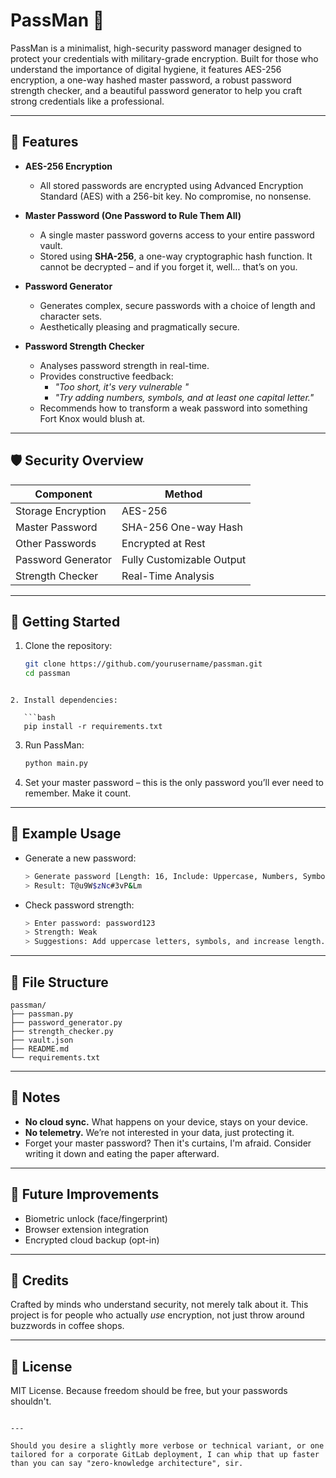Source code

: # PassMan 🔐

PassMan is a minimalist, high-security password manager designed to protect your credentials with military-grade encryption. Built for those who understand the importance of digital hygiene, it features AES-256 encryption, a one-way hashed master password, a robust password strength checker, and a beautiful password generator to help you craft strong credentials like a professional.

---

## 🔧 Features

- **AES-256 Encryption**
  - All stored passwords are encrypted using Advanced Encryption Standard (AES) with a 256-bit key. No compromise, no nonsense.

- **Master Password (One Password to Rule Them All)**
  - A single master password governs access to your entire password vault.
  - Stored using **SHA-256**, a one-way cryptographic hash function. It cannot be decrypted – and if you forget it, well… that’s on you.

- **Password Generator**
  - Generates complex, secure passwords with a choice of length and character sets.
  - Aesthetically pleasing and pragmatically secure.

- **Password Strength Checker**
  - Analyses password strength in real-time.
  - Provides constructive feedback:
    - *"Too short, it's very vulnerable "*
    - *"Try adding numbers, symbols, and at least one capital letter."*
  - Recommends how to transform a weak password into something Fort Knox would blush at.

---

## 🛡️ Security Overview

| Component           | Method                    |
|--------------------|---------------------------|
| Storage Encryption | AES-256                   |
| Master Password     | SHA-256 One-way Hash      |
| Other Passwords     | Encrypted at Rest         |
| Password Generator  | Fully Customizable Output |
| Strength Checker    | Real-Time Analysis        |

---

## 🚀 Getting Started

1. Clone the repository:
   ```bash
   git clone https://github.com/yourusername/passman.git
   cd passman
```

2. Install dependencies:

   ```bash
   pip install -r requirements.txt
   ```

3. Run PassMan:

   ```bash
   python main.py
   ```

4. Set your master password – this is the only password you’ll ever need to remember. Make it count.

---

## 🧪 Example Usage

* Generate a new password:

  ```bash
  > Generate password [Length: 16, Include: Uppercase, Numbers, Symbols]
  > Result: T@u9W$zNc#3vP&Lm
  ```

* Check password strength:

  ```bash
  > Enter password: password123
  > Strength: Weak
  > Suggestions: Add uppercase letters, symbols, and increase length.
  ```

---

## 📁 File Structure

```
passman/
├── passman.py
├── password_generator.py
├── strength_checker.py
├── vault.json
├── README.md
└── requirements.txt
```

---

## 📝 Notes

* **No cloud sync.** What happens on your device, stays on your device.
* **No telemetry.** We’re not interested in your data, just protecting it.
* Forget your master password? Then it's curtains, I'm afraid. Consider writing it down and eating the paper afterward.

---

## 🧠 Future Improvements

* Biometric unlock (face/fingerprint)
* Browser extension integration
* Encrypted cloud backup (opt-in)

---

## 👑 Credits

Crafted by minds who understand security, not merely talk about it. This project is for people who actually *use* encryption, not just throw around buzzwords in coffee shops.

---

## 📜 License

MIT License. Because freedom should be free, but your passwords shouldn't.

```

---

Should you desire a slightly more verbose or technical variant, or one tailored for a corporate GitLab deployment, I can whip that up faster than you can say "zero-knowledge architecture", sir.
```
==
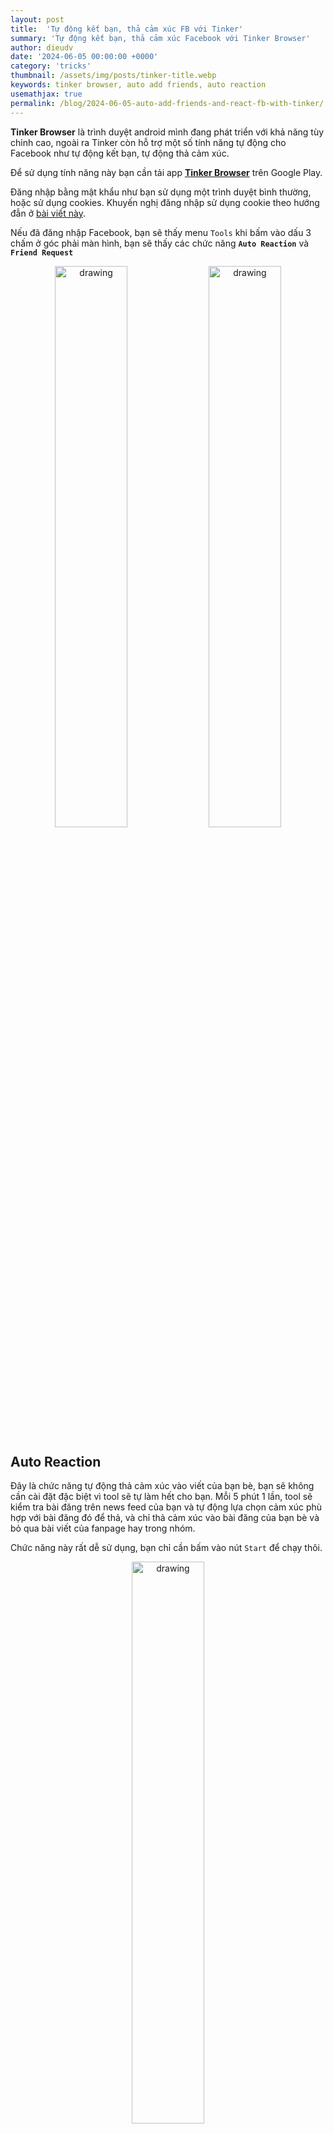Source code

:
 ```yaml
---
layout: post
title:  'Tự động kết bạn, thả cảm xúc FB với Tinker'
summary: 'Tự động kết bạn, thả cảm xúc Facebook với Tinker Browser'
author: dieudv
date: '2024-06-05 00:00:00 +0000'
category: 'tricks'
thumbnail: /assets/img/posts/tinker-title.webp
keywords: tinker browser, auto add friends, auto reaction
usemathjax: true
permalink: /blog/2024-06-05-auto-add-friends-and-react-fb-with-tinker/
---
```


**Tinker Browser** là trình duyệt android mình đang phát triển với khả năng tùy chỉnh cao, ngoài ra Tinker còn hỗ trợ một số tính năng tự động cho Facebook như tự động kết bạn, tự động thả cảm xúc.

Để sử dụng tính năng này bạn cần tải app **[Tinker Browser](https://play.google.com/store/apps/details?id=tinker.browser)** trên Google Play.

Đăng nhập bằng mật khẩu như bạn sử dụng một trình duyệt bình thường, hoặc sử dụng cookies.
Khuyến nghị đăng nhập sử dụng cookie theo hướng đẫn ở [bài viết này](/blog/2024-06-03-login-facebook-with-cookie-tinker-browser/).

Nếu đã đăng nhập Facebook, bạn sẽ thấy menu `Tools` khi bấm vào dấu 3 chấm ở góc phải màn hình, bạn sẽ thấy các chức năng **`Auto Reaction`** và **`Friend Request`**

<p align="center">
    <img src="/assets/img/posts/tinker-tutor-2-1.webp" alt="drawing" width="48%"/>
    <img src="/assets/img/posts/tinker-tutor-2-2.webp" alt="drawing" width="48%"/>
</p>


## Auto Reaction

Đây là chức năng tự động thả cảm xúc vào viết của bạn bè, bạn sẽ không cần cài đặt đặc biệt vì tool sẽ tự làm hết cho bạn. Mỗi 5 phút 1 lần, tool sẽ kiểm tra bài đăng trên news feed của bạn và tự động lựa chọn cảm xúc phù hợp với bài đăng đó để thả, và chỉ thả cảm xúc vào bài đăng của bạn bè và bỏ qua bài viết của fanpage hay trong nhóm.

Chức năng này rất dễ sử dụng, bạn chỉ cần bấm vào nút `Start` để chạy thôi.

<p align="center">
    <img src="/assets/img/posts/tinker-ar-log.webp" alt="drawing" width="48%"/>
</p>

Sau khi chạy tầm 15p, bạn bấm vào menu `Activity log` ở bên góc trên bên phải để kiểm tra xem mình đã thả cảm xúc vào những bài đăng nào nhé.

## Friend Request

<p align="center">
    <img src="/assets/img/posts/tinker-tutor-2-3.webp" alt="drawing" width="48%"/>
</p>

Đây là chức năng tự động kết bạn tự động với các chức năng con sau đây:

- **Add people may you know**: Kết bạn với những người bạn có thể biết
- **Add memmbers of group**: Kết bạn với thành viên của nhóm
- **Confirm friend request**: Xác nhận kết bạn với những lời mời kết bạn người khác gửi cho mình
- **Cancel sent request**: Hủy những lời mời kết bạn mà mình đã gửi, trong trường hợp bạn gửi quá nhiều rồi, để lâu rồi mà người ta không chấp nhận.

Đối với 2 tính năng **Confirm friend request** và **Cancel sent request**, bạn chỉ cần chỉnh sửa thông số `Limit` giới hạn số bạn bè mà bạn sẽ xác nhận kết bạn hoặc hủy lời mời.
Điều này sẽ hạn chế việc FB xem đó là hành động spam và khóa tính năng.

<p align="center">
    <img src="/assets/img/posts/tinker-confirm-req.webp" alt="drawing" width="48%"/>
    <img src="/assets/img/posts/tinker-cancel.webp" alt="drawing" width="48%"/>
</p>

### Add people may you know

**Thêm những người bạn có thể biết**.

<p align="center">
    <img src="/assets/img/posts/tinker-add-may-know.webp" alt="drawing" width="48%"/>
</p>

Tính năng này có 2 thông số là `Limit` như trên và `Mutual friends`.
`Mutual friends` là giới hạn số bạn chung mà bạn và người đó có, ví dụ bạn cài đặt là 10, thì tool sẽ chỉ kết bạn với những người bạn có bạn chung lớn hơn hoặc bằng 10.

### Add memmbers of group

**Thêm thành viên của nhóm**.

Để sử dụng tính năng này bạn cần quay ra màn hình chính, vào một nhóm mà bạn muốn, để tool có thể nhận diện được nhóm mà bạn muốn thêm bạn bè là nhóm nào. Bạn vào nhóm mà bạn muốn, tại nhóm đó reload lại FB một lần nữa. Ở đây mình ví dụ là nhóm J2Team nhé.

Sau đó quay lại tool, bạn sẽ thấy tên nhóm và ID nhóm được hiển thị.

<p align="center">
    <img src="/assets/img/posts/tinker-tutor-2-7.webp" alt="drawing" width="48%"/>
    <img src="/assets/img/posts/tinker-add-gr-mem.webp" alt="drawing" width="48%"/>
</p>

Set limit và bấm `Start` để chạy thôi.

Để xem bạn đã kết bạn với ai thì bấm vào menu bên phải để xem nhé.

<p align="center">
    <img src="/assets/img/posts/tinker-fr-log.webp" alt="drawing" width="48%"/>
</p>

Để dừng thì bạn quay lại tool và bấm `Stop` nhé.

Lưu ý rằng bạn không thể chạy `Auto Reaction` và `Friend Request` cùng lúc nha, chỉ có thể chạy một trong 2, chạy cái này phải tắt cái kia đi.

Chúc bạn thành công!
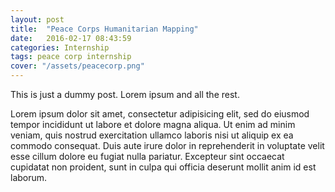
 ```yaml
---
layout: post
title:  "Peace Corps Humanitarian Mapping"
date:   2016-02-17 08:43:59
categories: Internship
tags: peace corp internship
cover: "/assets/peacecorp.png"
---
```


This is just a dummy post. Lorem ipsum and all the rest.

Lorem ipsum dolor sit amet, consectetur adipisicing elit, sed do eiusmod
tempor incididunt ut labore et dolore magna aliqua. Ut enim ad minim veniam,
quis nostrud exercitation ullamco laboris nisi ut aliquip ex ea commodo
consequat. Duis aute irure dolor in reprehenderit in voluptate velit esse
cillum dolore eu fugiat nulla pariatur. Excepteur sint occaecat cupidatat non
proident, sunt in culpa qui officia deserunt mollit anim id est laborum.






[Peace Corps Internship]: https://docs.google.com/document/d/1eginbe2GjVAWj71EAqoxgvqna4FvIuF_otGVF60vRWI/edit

=== Task brief ===
What is the number of lines in the entries that include the string "duyệt"? Reply with that number alone.

=== Answer to this exercise ===
2